Thursday, August 06, 2009

least-invasive development improvement

LIDI - Least Invasive Development Improvement (team-oriented)

Attempting to coin a term for what I have been attempting to do for the last 8 years in maturing a very small development team that supports many projects.

Small development team defined as under 10 people, including UI, Server, DB, and internal dev QA.

Many projects defined as 10-25 active, supported solutions, with >50% of them being unique solutions, while the rest may be re-tooled/variations of existing solutions.

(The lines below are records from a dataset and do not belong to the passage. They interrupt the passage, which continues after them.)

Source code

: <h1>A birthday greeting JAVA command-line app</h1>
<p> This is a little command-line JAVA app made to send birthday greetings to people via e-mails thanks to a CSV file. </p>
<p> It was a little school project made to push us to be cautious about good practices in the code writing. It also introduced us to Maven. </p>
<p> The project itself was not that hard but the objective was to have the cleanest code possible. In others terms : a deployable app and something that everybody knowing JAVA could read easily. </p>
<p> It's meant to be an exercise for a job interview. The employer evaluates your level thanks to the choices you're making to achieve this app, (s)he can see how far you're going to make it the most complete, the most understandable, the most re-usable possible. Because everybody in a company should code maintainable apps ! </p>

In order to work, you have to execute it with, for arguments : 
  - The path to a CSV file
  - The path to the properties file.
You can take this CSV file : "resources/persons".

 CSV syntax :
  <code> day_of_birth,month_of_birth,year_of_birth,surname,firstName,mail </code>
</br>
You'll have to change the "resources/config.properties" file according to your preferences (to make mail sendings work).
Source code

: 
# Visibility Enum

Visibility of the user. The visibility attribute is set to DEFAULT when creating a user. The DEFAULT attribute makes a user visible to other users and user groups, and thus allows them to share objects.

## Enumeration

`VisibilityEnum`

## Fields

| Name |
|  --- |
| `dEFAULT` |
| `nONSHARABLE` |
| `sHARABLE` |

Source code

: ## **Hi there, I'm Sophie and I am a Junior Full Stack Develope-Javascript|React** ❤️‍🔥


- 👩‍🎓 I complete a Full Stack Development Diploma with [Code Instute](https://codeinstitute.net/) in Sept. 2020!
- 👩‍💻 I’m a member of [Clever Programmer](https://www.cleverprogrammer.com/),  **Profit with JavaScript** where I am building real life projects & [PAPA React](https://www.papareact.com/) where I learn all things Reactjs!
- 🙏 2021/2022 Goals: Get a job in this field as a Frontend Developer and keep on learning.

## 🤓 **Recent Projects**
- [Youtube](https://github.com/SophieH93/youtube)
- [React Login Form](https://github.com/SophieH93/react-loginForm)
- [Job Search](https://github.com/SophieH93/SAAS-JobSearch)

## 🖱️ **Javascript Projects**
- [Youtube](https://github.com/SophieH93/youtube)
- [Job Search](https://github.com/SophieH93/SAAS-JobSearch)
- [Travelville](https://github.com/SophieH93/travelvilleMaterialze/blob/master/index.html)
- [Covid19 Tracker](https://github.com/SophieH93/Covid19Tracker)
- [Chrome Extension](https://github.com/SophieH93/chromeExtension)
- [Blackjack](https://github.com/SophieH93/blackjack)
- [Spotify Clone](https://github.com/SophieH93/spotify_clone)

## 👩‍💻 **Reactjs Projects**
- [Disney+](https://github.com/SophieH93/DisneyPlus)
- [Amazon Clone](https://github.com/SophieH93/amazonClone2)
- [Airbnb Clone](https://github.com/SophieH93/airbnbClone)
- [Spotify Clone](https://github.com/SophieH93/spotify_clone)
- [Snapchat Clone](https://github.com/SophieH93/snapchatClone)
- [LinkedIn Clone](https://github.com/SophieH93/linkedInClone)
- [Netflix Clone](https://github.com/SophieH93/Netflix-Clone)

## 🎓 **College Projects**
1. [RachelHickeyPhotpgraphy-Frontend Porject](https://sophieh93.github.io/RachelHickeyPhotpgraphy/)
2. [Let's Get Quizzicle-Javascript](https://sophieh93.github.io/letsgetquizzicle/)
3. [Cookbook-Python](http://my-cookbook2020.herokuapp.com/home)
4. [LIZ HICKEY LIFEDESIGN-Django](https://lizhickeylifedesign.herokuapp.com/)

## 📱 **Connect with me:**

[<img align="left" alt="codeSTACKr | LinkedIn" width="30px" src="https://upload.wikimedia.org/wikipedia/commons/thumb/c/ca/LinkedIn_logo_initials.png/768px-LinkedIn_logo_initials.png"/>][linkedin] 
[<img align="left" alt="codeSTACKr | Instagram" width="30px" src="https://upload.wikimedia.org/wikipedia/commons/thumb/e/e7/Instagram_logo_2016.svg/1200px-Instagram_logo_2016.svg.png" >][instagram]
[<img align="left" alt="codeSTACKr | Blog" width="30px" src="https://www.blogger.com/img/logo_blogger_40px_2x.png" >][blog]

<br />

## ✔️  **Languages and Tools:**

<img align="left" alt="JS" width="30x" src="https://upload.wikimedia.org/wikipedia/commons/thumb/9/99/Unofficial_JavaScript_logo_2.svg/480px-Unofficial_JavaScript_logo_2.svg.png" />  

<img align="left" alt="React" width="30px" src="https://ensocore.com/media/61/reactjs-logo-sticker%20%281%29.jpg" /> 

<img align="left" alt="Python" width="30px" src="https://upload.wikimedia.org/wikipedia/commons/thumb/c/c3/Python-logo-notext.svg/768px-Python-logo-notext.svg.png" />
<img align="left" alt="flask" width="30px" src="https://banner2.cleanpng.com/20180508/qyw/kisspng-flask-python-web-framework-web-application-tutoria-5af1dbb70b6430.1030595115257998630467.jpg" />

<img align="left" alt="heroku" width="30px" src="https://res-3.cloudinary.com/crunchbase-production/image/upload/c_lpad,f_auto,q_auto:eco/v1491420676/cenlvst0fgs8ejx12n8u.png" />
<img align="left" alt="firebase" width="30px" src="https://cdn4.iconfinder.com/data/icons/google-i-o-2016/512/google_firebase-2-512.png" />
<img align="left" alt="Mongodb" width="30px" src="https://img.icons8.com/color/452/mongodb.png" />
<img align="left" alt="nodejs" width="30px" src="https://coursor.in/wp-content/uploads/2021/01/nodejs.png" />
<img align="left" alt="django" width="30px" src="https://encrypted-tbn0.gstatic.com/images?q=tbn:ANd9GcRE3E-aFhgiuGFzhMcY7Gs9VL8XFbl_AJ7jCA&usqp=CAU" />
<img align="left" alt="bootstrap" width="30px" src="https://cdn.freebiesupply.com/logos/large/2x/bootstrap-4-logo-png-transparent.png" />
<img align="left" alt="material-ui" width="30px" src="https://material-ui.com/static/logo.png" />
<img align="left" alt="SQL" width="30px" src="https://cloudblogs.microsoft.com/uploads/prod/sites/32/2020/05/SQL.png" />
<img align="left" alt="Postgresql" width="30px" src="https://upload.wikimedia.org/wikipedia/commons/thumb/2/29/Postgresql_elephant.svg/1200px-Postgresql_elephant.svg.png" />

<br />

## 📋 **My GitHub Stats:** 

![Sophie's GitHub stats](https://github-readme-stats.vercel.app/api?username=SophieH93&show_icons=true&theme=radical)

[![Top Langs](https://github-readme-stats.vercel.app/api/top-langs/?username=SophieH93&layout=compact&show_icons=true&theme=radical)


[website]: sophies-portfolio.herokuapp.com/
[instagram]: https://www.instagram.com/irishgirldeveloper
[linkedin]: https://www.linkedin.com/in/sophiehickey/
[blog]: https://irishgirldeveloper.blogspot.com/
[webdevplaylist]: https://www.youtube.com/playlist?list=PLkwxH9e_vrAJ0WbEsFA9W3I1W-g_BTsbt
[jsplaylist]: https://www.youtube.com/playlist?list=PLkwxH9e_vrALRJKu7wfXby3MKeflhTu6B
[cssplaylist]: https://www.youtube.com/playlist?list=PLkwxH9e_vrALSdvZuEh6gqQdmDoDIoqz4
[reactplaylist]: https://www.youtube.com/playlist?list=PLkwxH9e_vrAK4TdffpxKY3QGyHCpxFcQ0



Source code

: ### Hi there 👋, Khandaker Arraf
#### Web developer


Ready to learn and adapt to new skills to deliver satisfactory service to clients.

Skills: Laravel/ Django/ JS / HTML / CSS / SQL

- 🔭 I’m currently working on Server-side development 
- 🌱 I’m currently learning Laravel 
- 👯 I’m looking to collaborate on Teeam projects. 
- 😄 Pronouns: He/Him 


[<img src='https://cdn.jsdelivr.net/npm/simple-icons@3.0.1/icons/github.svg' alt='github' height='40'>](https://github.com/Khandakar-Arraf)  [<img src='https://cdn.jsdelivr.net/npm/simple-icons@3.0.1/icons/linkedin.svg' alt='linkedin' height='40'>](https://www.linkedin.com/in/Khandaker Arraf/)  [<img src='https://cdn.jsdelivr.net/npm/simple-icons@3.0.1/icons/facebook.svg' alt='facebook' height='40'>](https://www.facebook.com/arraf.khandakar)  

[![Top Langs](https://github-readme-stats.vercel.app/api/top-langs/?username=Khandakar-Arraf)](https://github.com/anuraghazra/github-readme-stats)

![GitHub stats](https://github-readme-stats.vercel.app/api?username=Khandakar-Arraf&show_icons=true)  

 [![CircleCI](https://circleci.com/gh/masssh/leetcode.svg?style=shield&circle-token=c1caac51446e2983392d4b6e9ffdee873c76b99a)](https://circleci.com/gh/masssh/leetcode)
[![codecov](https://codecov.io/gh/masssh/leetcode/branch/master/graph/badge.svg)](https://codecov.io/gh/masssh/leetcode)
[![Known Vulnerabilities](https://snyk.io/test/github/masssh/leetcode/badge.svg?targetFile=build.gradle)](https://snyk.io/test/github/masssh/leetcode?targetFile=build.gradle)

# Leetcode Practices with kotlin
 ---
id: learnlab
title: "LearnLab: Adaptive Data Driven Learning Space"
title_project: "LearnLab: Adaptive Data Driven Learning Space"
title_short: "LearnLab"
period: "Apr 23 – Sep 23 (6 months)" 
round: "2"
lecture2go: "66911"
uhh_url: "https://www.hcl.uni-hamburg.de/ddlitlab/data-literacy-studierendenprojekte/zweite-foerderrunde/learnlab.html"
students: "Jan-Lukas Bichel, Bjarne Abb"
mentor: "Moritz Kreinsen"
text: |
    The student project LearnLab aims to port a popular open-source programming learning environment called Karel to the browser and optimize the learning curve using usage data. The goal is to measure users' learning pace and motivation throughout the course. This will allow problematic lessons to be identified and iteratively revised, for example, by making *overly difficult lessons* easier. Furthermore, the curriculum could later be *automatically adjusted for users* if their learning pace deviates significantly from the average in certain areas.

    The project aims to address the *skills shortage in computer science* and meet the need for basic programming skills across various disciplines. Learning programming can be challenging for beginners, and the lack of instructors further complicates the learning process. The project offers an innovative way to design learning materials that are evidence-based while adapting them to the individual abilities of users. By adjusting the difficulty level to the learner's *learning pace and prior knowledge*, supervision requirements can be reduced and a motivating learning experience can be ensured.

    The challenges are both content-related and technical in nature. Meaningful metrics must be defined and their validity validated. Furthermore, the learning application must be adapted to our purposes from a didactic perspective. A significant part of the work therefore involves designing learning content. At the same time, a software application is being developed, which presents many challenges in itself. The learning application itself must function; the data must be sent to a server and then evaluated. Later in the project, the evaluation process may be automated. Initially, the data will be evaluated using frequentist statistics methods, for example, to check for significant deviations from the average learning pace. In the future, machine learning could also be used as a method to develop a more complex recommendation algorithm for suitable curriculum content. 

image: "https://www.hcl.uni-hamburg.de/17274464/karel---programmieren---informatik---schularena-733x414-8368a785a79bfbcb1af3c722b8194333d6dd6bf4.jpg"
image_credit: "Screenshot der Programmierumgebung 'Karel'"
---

Small to medium projects defined (from a LOC standpoint) of between 10k and 500k. Most are web-based, but some are thick client. Most are 3-tier/n-tier, some are 2-tier thickclient-DB type solutions.

Key Words
*unit testing
*performance testing and review
*scalability testing and review
*security testing and review
*configuration management
*runtime management
*runtime dependency checking/management (i.e. notification of issues)
****Business problem solved
****Expectations met

I put the last two, business problem solved and expectations met with many asterisks because, like many developers have experienced, doing all the performance/scalability/security testing in the world won't help you if you have to recode/redesign it again and then have to re-do all the performance/scalability/security testing and review again.

When working with a small development team that is already fighting with project priority conflicts, short deadlines, short requirements, and constant support and change-requests, the last thing on your or their mind is ADDING more work.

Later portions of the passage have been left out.